Here, claimant, by his own account, an experienced basketball player, admitted that he was aware he could be injured while playing the game and, indeed, was previously injured while playing basketball. Further, the Court determines that a depression around a water valve along the edge of an outdoor basketball court is not the type of defect that is a ‘ "dangerous condition over and above the usual dangers inherent in the activity' "
(Huneau v Maple Ski Ridge, Inc, 17 AD3d 848, __ , 794 NYS2d 460, 461 [3d Dept 2005], quoting Rios v Town of Colonie, 256 AD2d 900, 900 [3d Dept 1998]). As such, claimant has not established by a preponderance of the credible evidence (see Burgos v Aqueduct Realty Corp., 92 NY2d 544, 550 [1998]) that defendant breached its duty to him (see Morgan, 90 NY2d at 485).
With respect to claimant's second cause of action, the Court is likewise unpersuaded.
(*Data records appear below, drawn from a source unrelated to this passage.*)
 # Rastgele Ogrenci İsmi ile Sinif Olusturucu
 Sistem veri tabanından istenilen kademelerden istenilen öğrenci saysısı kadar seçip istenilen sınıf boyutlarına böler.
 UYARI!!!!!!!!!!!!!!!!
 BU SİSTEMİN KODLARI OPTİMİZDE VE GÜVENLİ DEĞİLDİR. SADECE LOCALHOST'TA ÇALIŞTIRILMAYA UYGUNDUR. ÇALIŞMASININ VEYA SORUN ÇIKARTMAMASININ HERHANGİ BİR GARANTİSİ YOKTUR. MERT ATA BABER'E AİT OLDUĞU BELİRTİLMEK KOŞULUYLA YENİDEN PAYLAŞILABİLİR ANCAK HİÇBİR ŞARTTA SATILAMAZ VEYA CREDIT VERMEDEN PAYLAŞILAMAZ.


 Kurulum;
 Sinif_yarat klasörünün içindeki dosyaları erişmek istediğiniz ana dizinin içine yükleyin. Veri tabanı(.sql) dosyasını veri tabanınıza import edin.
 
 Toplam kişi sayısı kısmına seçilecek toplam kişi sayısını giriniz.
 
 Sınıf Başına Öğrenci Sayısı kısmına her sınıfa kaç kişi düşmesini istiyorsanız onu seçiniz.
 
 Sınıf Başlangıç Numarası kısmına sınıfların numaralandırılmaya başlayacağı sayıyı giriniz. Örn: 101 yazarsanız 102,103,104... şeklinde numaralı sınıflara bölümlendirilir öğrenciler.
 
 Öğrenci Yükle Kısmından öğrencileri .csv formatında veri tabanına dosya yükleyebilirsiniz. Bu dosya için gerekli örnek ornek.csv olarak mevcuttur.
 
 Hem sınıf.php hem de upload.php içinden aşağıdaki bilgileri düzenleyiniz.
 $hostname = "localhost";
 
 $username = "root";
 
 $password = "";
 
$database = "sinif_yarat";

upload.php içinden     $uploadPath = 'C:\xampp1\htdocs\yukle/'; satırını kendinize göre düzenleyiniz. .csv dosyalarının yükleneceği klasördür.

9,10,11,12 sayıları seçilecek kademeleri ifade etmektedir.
To establish a medical malpractice claim, a party "must prove, by a preponderance of the evidence, a deviation or departure from accepted medical practice and that such departure was a substantial factor in producing [claimant's] injuries" (
Valentine v Lopez, 283 AD2d 739, 741 [3d Dept 2001]). Further, "expert medical opinion is required to demonstrate merit as to matters not within the ordinary experience and knowledge of laypersons" (Quigley v Jabbur, 124 AD2d 398, 399 [3d Dept 1986]). Here, claimant offers no evidence, expert or otherwise, that his treatment deviated from acceptable medical practice. Additionally, while claimant testified that he did not receive X-rays until five days after the incident or that he did not receive a cast for 20 days after his injury, he offers no expert opinion that this exacerbated his injury. Accordingly, claimant has also failed to carry his burden of proof on this cause of action.
Inasmuch as claimant has failed to demonstrate by a preponderance of the credible evidence that defendant was negligent or committed medical malpractice, his claim is dismissed. All motions not heretofore ruled upon are denied.
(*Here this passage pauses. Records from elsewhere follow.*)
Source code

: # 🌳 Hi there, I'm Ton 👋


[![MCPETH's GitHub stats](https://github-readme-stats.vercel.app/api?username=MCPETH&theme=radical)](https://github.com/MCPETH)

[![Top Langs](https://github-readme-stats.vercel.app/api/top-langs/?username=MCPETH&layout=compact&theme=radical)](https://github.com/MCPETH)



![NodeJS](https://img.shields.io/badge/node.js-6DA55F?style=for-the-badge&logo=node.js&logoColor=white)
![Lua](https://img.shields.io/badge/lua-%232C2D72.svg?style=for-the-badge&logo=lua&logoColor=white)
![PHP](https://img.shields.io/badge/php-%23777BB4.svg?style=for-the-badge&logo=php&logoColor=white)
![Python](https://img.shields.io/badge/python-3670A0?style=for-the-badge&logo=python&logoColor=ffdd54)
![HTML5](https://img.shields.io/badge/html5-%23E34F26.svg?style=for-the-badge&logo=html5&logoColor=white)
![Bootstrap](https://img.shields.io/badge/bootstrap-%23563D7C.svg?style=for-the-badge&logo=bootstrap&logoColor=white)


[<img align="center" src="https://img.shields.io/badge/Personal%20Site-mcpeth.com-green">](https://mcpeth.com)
Let judgment be entered accordingly.

June 15, 2005
Albany, New York

Judge of the Court of Claims

[1]Unless otherwise indicated, all page references are to the trial transcript filed on March 29, 2005.
[2]Claimant testified that he could not recall whether he broke his foot or ankle [19].
[3]During the trial, defendant objected to this statement and the Court reserved. The Court now sustains the objection as the statement is offered for its truth and is, therefore, inadmissible hearsay (Hasbrouck v Caedo, 296 AD2d 740 [3d Dept 2002]).